Für die Optimierung von Unternehmensstrukturen braucht man weder das schlagkräftige Produkt von Ferrari noch das Markenimage von Rolls-Royce. Wichtig dagegen ist, die komplizierten Unternehmensanalysen über Bord zu werfen und sich stattdessen wieder auf das Wesentliche zu konzentrieren. Das jedenfalls meint Constantine Kazakos, Leiter des Beratungsunternehmens Rational Initiatives Consulting in Stamford (Connecticut, USA). Bevor Kazakos sein eigenes Beratungsunternehmen gründete, war er 20 Jahre lang für Unternehmen wie Ernst & Young, Xerox und IBM tätig gewesen und hatte sich dort mit Operational Excellence befasst.

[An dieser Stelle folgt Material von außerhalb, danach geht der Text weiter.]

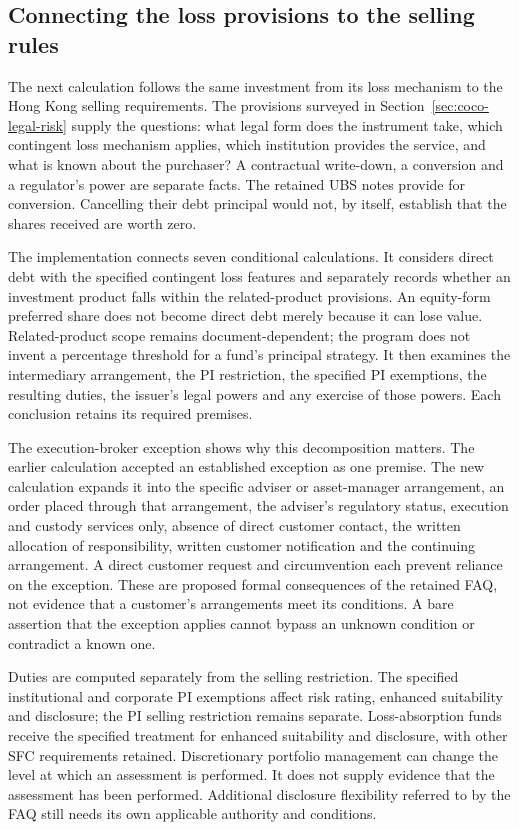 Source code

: \documentclass[12pt,a4paper,oneside,openany]{book}
\begin{document}
\subsection{Connecting the loss provisions to the selling rules}
\label{sec:joined-eligibility}

The next calculation follows the same investment from its loss mechanism to
the Hong Kong selling requirements. The provisions surveyed in
Section~\ref{sec:coco-legal-risk} supply the questions: what legal form does the
instrument take, which contingent loss mechanism applies, which institution
provides the service, and what is known about the purchaser? A contractual
write-down, a conversion and a regulator's power are separate facts. The
retained UBS notes provide for conversion. Cancelling their debt principal
would not, by itself, establish that the shares received are worth zero.

The implementation connects seven conditional calculations. It considers direct
debt with the specified contingent loss features and separately records whether
an investment product falls within the related-product provisions. An
equity-form preferred share does not become direct debt merely because it can
lose value. Related-product scope remains document-dependent; the program does
not invent a percentage threshold for a fund's principal strategy. It then
examines the intermediary arrangement, the PI restriction, the specified PI
exemptions, the resulting duties, the issuer's legal powers and any exercise of
those powers. Each conclusion retains its required premises.

The execution-broker exception shows why this decomposition matters. The
earlier calculation accepted an established exception as one premise. The new
calculation expands it into the specific adviser or asset-manager arrangement,
an order placed through that arrangement, the adviser's regulatory status,
execution and custody services only, absence of direct customer contact, the
written allocation of responsibility, written customer notification and the
continuing arrangement. A direct customer request and circumvention each
prevent reliance on the exception. These are proposed formal consequences of
the retained FAQ, not evidence that a customer's arrangements meet its
conditions. A bare assertion that the exception applies cannot bypass an
unknown condition or contradict a known one.

Duties are computed separately from the selling restriction. The specified
institutional and corporate PI exemptions affect risk rating, enhanced
suitability and disclosure; the PI selling restriction remains separate.
Loss-absorption funds receive the specified treatment for enhanced suitability
and disclosure, with other SFC requirements retained. Discretionary portfolio
management can change the level at which an assessment is performed. It does
not supply evidence that the assessment has been performed. Additional
disclosure flexibility referred to by the FAQ still needs its own applicable
authority and conditions.
\end{document}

„Es geht darum, es von Anfang an richtig zu machen und zu wissen warum“, meint Kazakos. „Die Optimierung von Unternehmensstrukturen ist eine Frage von Effizienz und Produktivität in den einzelnen Geschäftsprozessen eines Unternehmens. Man braucht beides“, sagt Kazakos.
Die Formel für unternehmerische Spitzenleistung ist an sich ganz einfach: Geschäftsaktivitäten, die keinen Mehrwert schaffen, also Aktivitäten, für die der Kunde nicht bereit ist zu zahlen und auf die er verzichten kann, müssen laut Kazakos eliminiert oder reduziert werden.
„Es handelt sich um Dinge wie Personalbesprechungen, Berichtswesen, interne Revisionen, Lagerwesen, Konferenzen, innerbetriebliche Prüfungen und Rechnungswesen“, erklärt er. „Sie mögen notwendig sein, aber das Maß, in dem ein Unternehmen sie einschränken oder sogar abschaffen kann, ist entscheidend für die Optimierung der unternehmerischen Leistung.“
Dieser Rat klingt simpel, aber ihn in die Praxis umzusetzen, ist für manches Unternehmen ein schmerzlicher Prozess, vor allem in solchen Firmen, in denen jeder Geschäftsbereich seine Tätigkeit als separaten Teil des Unternehmens betrachtet. So etwas nennt man auch „Silo-Denken“.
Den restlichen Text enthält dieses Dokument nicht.